It’s still logically weird. Even though we can logically exclude Friday, because the only way for the test to be given on Friday would be for the premises to be false, that is still a live option for logically evaluating whether a quiz on Thursday is ‘surprising’. Friday can’t be the day the quiz is given, but is treated as a live possibility for the purpose of determining if a quiz on any other day is surprising.

I return to thinking that this is ultimately about the problem of knowledge. Logically, it can’t be Friday, but epistemically we can’t know that it can’t be Friday with enough certainty that we won’t be surprised on Thursday.
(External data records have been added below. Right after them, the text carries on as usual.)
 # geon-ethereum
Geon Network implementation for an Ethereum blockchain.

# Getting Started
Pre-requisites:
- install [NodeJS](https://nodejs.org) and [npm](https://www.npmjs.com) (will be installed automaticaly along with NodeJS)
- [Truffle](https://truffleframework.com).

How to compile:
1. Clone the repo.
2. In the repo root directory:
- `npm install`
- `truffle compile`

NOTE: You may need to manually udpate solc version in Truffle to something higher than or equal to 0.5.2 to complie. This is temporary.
You raise an interesting point starting here:

The paradox depends on the professor saying that the quiz will be M-F. If the professor secretly excludes Friday, e.g. re-rolls the die if it lands on either 6 or 5, so that Friday is excluded in practice but the students don’t know that it is, the paradox still works. But if he tells the students he’s doing that, it doesn’t. Similarly, if he were to say “the quiz will be M-Sa”, or “the quiz will be M-F next week or not at all”, then the quiz could be given on Friday and still be a surprise, because the professor has planted a live possibility.

Epistemically, suggesting that the quiz could fall on a day that can’t actually be picked is necessary to create uncertainty in the minds of the students, allowing for the collapse of that uncertainty on the day the quiz is announced.
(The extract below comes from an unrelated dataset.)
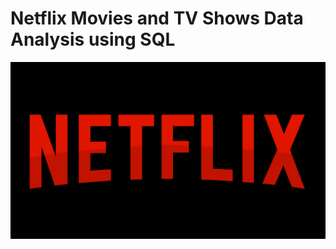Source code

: # Netflix Movies and TV Shows Data Analysis using SQL

![Netflix Logo](https://github.com/joyuwaoma/netflix_sql_project/blob/main/netflix-5947489_1280.png)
Right, so a savvy student might think to himself (but perhaps avoid telling the professor and other students), “Well the professor cannot pick Friday, but he cannot tell us that he won’t pick Friday, so I know the quiz will be M-Th and I really have no idea which of those days it will be.”

That seems to solve the problem as it was given to me and the rest of the class by my epistemology professor so many years ago. But what if we spice it up?

What if the professor really goes out of his way to define to the students the surprise condition, saying that he promises not to pick a day for the quiz whereby the students would know for certain, before the quiz was announced, that that particular day would be the day of the quiz? Now the students are correct to protest and rule out Friday as an option, and then subsequently point out that the professor is lying when he claims the quiz will be M-F. But the professor calmly explains he never said that, he only said the quiz would be sometime next week.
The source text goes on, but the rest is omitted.